▶ EXERCISE BRIEF
Only lines containing the word "support" belong in the answer; copy each one from the records.

▶ EXERCISE DATA
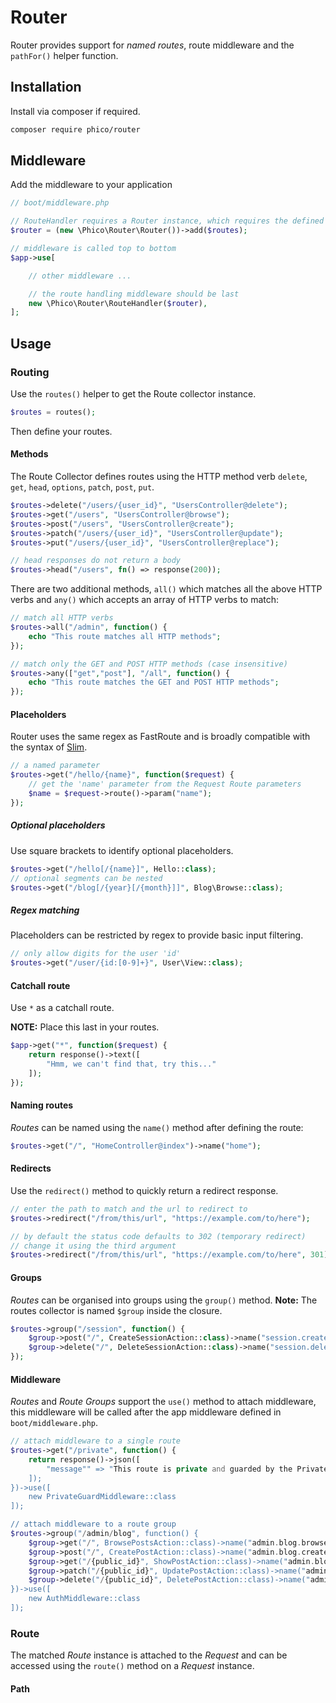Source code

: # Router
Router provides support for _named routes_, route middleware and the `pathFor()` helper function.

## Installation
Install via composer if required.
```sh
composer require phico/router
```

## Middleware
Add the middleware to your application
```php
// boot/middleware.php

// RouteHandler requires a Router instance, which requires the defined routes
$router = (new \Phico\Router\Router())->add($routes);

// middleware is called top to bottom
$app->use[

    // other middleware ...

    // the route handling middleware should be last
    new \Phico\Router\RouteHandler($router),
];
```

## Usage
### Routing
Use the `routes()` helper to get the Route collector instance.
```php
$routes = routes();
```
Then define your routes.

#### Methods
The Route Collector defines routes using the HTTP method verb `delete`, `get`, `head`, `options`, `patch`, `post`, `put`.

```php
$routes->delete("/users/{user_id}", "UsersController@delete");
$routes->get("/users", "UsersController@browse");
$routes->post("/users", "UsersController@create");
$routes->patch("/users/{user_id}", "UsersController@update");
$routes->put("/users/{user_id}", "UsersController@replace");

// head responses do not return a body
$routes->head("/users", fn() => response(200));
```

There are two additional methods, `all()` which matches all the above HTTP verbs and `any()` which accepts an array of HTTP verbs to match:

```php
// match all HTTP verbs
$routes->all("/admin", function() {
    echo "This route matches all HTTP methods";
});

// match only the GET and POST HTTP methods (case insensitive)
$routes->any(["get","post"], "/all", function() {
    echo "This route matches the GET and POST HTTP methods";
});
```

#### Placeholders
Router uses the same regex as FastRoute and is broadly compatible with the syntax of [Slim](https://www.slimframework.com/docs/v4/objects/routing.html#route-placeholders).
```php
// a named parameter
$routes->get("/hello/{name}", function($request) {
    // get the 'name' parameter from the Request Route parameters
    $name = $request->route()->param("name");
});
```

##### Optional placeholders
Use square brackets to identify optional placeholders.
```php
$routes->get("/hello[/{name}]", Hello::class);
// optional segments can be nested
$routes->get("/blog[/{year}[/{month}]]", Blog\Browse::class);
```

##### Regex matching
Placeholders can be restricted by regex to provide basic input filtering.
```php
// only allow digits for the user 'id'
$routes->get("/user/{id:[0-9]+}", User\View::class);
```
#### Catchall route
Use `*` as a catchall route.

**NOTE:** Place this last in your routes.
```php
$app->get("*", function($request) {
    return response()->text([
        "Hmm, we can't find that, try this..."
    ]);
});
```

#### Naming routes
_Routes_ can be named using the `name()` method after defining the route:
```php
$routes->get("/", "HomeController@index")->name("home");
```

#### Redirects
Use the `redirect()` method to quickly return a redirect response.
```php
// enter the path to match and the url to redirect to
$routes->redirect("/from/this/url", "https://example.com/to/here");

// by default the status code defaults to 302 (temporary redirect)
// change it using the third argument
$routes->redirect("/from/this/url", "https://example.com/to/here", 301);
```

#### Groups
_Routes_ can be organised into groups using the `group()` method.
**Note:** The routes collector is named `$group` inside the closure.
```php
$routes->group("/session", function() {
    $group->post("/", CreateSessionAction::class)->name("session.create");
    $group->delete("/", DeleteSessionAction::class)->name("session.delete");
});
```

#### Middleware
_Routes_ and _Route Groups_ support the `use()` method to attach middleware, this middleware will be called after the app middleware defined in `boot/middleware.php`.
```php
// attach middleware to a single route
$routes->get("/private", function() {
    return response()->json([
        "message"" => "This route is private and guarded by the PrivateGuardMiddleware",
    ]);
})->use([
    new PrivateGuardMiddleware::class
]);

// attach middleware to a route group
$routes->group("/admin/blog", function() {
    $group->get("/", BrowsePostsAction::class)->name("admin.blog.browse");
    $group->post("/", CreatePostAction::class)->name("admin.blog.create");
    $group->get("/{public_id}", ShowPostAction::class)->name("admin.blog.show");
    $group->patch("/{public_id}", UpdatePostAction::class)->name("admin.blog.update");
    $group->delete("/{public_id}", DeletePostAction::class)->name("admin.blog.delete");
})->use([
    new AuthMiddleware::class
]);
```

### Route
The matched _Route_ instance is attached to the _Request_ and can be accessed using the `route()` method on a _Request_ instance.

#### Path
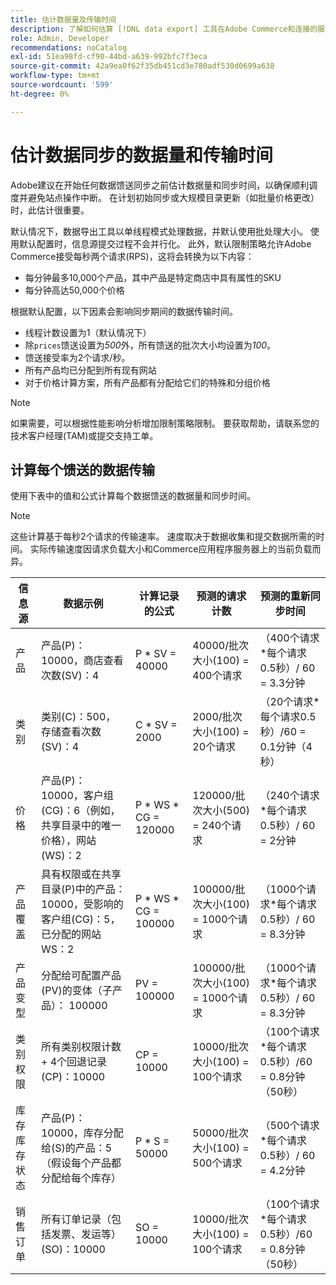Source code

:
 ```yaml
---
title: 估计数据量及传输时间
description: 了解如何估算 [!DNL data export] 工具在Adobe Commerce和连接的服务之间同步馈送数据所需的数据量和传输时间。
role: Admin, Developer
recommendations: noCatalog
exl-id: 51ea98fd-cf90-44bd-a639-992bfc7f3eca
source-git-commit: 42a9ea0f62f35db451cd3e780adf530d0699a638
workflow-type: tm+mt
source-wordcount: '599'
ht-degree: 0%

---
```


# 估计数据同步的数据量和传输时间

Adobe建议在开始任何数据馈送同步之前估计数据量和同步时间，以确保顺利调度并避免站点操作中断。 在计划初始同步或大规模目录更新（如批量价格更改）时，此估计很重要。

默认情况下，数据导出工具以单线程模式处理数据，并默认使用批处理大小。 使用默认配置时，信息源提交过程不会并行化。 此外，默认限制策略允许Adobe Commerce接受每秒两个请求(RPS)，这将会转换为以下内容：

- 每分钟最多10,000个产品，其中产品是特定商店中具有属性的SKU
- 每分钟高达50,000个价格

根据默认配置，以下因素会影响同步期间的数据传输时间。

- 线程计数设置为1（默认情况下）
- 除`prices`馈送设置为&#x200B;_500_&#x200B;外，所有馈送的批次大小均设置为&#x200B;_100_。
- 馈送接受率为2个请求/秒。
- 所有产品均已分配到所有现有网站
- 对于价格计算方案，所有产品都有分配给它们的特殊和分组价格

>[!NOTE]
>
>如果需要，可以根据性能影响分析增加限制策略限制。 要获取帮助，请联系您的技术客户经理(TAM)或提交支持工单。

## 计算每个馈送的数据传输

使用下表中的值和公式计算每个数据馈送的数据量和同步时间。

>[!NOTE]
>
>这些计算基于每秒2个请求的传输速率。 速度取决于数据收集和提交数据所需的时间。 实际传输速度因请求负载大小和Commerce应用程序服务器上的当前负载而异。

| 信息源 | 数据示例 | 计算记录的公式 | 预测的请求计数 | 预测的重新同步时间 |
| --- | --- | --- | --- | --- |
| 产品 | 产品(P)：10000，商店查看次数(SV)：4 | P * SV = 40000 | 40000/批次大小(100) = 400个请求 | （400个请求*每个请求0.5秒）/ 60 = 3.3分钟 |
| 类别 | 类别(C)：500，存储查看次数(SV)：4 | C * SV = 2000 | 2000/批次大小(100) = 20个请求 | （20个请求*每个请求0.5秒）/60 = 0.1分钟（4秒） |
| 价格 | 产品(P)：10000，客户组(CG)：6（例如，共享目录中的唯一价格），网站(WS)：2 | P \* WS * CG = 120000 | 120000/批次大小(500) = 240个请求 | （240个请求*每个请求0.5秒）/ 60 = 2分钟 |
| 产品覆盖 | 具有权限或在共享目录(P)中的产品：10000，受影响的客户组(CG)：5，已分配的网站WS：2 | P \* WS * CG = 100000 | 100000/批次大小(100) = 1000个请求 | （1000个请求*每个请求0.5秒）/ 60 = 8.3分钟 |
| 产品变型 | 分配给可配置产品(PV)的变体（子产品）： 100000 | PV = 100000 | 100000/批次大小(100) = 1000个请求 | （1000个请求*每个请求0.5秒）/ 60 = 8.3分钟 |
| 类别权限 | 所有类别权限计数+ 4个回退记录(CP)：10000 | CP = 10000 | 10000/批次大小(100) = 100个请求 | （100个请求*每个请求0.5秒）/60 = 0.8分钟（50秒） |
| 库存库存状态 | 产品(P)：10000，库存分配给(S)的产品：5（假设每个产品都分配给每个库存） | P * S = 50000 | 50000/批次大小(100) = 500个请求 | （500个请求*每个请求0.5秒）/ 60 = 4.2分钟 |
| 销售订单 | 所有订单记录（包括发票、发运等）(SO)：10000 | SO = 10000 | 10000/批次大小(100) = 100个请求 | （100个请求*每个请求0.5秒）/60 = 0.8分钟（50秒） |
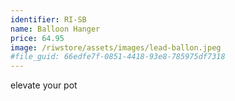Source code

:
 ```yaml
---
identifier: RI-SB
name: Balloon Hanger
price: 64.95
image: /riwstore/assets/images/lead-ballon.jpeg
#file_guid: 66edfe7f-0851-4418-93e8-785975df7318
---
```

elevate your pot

▶ RESPONSE FOR THIS EXERCISE
Router provides support for _named routes_, route middleware and the `pathFor()` helper function.
_Routes_ and _Route Groups_ support the `use()` method to attach middleware, this middleware will be called after the app middleware defined in `boot/middleware.php`.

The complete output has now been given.